I started experimenting with video installation, using multiple screens in gallery settings. In hindsight, I think I was trying to show people more of the story at once, so they could make choices about what to look at. Or so they could connect the dots themselves, with less prompting from me via editing. I was hunting for a bit more chance and serendipity.
The web, by then, had progressed. There was more bandwidth, more colors, more resolution, and CSS was widely supported! Animation was possible, with Flash. You could even put video and audio on a website.
I became fascinated by HTML and CSS. I could build complex, scrolling layouts with colors and images and words, all together, with nothing but some code in a text editor. I didn't need expensive editing software, giant hard drives,
As I experimented with building little web pages, it dawned on me that this was exactly the kind of storytelling 'space' I'd been hunting for. Once I uploaded a page, anyone could visit it and click around. 'User experience' wouldn't really exist as a concept for another decade or so, but I became aware that a web page had less in common with a book or video tape than it did with, say, a museum or garden.
A web page suggested more than it dictated. It might offer a path to follow, but the user had choices. They could linger in one place or move around quickly. They could read or skim or ignore. They could go forward, backward, or sideways. They could use links to jump from one place to another.
Animator and filmmaker Norman McLaren once noted,
Animation is not the art of drawings that move, but the art of movements that are drawn. What happens between each frame is more important than what exists on each frame. Animation is therefore the art of manipulating the invisible interstices that lie between frames…
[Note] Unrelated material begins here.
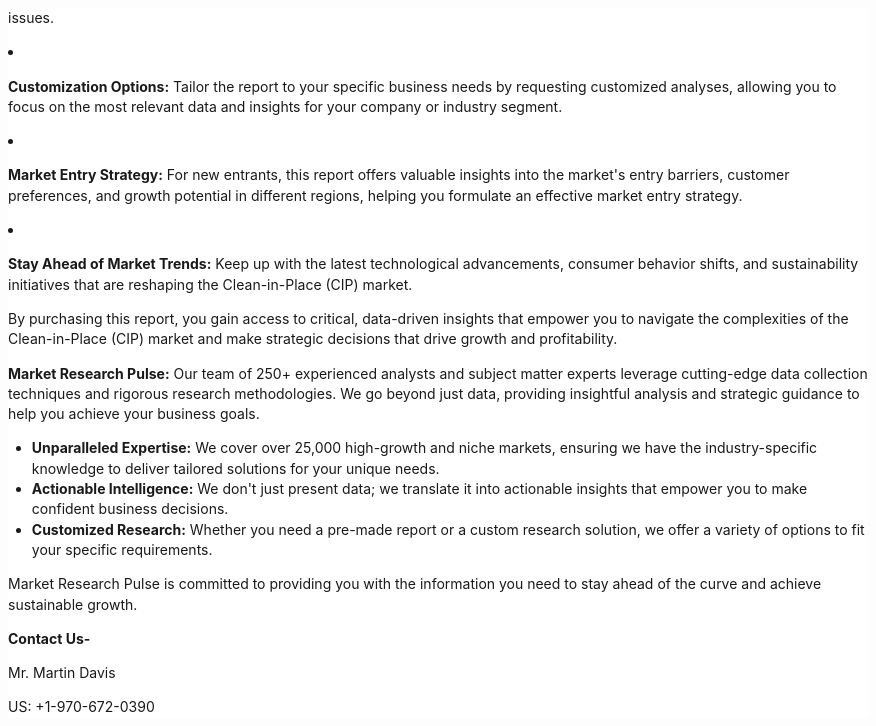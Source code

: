 issues.</p></li><li><p><strong>Customization Options:</strong> Tailor the report to your specific business needs by requesting customized analyses, allowing you to focus on the most relevant data and insights for your company or industry segment.</p></li><li><p><strong>Market Entry Strategy:</strong> For new entrants, this report offers valuable insights into the market's entry barriers, customer preferences, and growth potential in different regions, helping you formulate an effective market entry strategy.</p></li><li><p><strong>Stay Ahead of Market Trends:</strong> Keep up with the latest technological advancements, consumer behavior shifts, and sustainability initiatives that are reshaping the Clean-in-Place (CIP) market.</p></li></ol><p>By purchasing this report, you gain access to critical, data-driven insights that empower you to navigate the complexities of the Clean-in-Place (CIP) market and make strategic decisions that drive growth and profitability.</p><p><strong>Market Research Pulse:</strong>&nbsp;Our team of 250+ experienced analysts and subject matter experts leverage cutting-edge data collection techniques and rigorous research methodologies. We go beyond just data, providing insightful analysis and strategic guidance to help you achieve your business goals.</p><ul><li><strong>Unparalleled Expertise:</strong>&nbsp;We cover over 25,000 high-growth and niche markets, ensuring we have the industry-specific knowledge to deliver tailored solutions for your unique needs.</li><li><strong>Actionable Intelligence:</strong>&nbsp;We don't just present data; we translate it into actionable insights that empower you to make confident business decisions.</li><li><strong>Customized Research:</strong>&nbsp;Whether you need a pre-made report or a custom research solution, we offer a variety of options to fit your specific requirements.</li></ul><p>Market Research Pulse is committed to providing you with the information you need to stay ahead of the curve and achieve sustainable growth.</p><p><strong>Contact Us-</strong></p><p>Mr. Martin Davis</p><p>US: +1-970-672-0390</p>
In the same way, I might argue: interaction design is less about individual screens or states than it is about what happens as you move between and through them. The way it feels to move through the space an interface provides is where our craft matters most, just like the way a garden is built around the paths that visitors walk along.
And that's what I love, still, about interaction design, and especially about the web. I love that it's a medium concerned with exploration, suggestion, choice, open doors. As a designer, you can provide a space for the user to 'walk' through, connecting dots as they like.